Australia's first terrorist victim was 17 years old
An annual picnic organised on the first day of the year by the Manchester Unity Order of Oddfellows started out with all the excitement such an event brings. But by the end of the day six people would be dead and seven injured. It would be considered the first terrorist attack on Australian soil.
Seventeen year old Alma Cowie was one of the excited 1200 people who crowded onto the train made up of 40 open ore trucks, ready for a day out from Broken Hill to Silverton. Only three kilometres out of town, Alma noticed a lonely ice cream truck standing by the tracks.
Alma Cowie was on her way to a picnic when the unthinkable happened.
"Look," she cried, "that's an ice cream cart standing beside the railway line. There is no one near it. What on earth is it doing there?"
As they got nearer to the cart, another passenger pointed out the fact they could see a little red flag with a crescent and star. The Turkish flag.
It was 1915 and Turkey had entered into the new war, later to be known as the Great War, on Germany's side. The little Turkish flag on the lonely ice cream truck was a declaration of war by two Turkish men, Mulla Abdulla and Gool Mahomed. Both men, proud of their home country, felt they had to strike a blow on 'enemy' territory.
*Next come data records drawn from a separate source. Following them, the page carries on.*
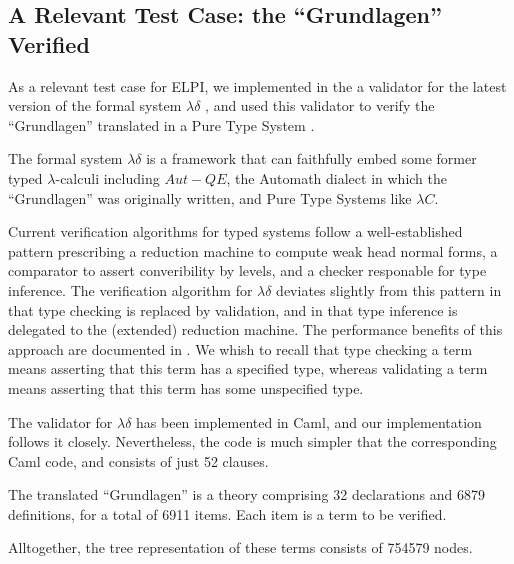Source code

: \subsection{A Relevant Test Case: the ``Grundlagen'' Verified}

As a relevant test case for ELPI,
we implemented in the \frag{}
a validator for the latest version of the formal system $\lambda\delta$
\cite{lambdadeltaJ3a}, and used this validator to verify the
``Grundlagen'' \cite{Jut79} translated in a Pure Type System
\cite{Brn92}.

The formal system $\lambda\delta$ is a framework that can faithfully embed
some former typed $\lambda$-calculi including 
$Aut-QE$, the Automath dialect in which the ``Grundlagen'' was
originally written, and Pure Type Systems like $\lambda C$.

Current verification algorithms for typed systems follow
a well-established pattern prescribing a reduction
machine to compute weak head normal forms, a comparator to assert
converibility by levels, and a checker responable for type inference.
The verification algorithm for $\lambda\delta$ 
deviates slightly from this pattern in that
type checking is replaced by validation, and in that
type inference is delegated to the (extended) reduction machine. 
The performance benefits of this approach are documented in
\cite{lambdadeltaJ3a}.
We whish to recall that type checking a term means 
asserting that this term has a specified type, whereas
validating a term means asserting that this term has 
some unspecified type.

The validator for $\lambda\delta$ has been implemented in Caml,
and our \lp{} implementation follows it closely.
Nevertheless, the \lp{} code is much simpler that the
corresponding Caml code, and consists of just 52 clauses.

The translated ``Grundlagen'' is a theory comprising 
32 declarations and 6879 definitions, for a total of 6911 items.
Each item is a term to be verified.

Alltogether, the tree representation of these terms consists of
754579 nodes.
The enemy territory was Australia and the enemy they chose to strike were happy picnickers on their way to Silverton. With a rifle each, the men, one a camel driver and the other, the owner of the ice-cream stand, hid behind the bank that marked the line of the Umberumberka-Broken Hill water line and waited for a train.
As the train full of picnickers began to pass where the two men were set up, the dead and wounded began to fall. Their first victim was young Alma. When her friend Clarrie O'Brien realised they were shooting at the train it was too late. He had turned to warn her, but Alma was lying on the floor of the train with a bullet in her head. Others killed that day included William John Shaw, Alfred Elton Millard and James Craig.
The grave of Australia's first terrorist victim, Alma Cowie in Broken Hill cemetery. Courtesy Findagrave.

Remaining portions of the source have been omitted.